BCL11B enhances TCR/CD28-triggered NF-kappaB activation through up-regulation of Cot kinase gene expression in T-lymphocytes

Abstract

BCL11B is a transcriptional regulator with an important role in T-cell development and leukaemogenesis. We demonstrated recently that BCL11B controls expression from the IL (interleukin)-2 promoter through direct binding to the US1 (upstream site 1). In the present study, we provide evidence that BCL11B also participates in the activation of IL-2 gene expression by enhancing NF-kappaB (nuclear factor kappaB) activity in the context of TCR (T-cell receptor)/CD28-triggered T-cell activation.
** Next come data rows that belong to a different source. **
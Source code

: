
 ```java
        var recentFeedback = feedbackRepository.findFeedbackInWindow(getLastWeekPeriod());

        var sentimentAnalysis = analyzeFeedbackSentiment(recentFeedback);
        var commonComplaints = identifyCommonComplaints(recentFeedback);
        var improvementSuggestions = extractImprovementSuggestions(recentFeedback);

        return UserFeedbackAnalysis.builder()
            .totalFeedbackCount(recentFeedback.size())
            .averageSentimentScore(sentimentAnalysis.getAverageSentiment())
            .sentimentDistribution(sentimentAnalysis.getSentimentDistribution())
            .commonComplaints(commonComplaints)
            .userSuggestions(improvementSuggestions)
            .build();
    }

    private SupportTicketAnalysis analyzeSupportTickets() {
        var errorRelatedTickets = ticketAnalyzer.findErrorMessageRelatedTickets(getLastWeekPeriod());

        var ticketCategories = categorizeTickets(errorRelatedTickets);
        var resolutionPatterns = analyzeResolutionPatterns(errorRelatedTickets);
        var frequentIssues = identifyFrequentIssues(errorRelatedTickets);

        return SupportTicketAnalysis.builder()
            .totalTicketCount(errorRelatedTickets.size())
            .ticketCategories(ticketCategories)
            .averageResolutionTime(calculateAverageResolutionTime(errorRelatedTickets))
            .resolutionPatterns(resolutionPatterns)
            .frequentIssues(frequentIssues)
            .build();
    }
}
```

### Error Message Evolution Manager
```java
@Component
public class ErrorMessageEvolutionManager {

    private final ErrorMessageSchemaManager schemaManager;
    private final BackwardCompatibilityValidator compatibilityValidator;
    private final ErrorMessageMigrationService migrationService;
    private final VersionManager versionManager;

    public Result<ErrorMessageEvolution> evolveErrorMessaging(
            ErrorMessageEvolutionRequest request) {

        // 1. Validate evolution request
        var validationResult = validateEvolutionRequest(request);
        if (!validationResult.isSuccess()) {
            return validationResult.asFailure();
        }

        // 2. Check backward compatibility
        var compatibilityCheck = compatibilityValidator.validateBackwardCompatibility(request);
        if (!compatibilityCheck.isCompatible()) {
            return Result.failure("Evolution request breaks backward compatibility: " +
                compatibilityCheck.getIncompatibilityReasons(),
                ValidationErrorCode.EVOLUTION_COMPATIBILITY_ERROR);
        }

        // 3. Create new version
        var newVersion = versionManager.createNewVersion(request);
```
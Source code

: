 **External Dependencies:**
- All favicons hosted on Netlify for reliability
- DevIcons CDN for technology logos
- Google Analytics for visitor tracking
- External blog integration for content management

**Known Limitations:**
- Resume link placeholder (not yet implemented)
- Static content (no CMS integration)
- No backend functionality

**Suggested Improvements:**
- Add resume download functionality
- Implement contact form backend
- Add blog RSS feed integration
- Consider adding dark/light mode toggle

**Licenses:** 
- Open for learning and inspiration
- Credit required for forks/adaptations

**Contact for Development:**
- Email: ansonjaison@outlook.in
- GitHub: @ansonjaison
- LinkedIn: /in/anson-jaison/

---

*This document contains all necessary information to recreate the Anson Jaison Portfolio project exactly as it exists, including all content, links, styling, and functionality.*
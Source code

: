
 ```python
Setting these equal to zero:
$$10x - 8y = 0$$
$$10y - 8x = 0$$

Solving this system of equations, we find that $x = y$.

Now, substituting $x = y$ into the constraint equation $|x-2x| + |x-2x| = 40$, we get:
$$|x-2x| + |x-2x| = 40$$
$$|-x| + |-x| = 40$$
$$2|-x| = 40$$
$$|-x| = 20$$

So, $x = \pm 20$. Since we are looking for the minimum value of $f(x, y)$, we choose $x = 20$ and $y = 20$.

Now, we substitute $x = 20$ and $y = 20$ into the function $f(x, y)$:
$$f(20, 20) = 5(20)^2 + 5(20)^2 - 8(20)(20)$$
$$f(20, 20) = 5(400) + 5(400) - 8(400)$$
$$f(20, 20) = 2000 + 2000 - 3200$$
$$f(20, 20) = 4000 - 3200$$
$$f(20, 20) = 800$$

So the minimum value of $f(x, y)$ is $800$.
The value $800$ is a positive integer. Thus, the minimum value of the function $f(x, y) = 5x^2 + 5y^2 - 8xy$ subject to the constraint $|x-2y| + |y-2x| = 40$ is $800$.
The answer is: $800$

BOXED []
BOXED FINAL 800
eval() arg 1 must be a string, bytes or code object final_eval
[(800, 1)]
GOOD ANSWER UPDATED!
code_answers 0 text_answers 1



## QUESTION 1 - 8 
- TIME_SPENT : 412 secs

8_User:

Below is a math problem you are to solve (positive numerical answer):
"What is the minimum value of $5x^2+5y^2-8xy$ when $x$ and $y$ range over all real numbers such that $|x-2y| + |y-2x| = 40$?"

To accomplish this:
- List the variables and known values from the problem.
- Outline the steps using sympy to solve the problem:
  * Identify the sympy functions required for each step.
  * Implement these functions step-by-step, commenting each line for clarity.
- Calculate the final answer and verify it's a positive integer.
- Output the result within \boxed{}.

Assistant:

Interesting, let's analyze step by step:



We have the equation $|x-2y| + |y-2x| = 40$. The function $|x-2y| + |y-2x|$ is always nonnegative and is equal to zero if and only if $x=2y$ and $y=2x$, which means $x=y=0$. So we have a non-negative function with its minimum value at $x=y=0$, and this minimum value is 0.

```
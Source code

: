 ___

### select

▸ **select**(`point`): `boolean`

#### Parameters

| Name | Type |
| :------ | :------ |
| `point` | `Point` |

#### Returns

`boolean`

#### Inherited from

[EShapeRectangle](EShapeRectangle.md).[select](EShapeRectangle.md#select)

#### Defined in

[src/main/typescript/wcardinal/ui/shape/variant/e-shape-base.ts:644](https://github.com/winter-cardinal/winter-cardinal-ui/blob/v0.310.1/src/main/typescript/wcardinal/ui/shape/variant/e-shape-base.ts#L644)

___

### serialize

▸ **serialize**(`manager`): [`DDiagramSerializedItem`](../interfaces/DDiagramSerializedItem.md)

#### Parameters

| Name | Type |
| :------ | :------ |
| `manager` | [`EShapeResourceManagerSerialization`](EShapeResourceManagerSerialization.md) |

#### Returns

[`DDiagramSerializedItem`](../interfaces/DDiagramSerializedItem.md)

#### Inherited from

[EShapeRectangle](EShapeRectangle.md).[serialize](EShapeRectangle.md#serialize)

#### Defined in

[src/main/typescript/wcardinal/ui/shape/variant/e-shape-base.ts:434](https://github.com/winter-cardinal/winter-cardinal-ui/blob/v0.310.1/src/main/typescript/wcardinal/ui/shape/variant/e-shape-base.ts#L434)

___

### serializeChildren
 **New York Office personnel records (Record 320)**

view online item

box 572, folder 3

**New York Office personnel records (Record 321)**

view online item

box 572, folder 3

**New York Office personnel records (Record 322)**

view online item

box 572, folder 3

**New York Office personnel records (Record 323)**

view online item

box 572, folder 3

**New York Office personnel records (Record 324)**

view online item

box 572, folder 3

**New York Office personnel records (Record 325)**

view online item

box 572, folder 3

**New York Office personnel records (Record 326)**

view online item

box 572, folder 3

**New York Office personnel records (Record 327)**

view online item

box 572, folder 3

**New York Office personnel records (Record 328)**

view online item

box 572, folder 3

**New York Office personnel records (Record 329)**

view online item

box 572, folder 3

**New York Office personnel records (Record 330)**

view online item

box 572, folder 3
Enhanced NF-kappaB activation is not a consequence of BCL11B binding to the NF-kappaB response elements or association with the NF-kappaB-DNA complexes, but rather the result of higher translocation of NF-kappaB to the nucleus caused by enhanced degradation of IkappaB (inhibitor of NF-kappaB). The enhanced IkappaB degradation in cells with increased levels of BCL11B was specific for T-cells activated through the TCR, but not for cells activated through TNFalpha (tumour necrosis factor alpha) or UV light, and was caused by increased activity of IkappaB kinase, as indicated by its increase in phosphorylation. As BCL11B is a transcription factor, we investigated whether the expression of genes upstream of IkappaB kinase in the TCR/CD28 signalling pathway was affected by increased BCL11B expression, and found that Cot (cancer Osaka thyroid oncogene) kinase mRNA levels were elevated. Cot kinase is known to promote enhanced IkappaB kinase activity, which results in the phosphorylation and degradation of IkappaB and activation of NF-kappaB. The implied involvement of Cot kinase in BCL11B-mediated NF-kappaB activation in response to TCR activation is supported by the fact that a Cot kinase dominant-negative mutant or Cot kinase siRNA (small interfering RNA) knockdown blocked BCL11B-mediated NF-kappaB activation. In support of our observations, in the present study we report that BCL11B enhances the expression of several other NF-kappaB target genes, in addition to IL-2. In addition, we provide evidence that BCL11B associates with intron 2 of the Cot kinase gene to regulate its expression.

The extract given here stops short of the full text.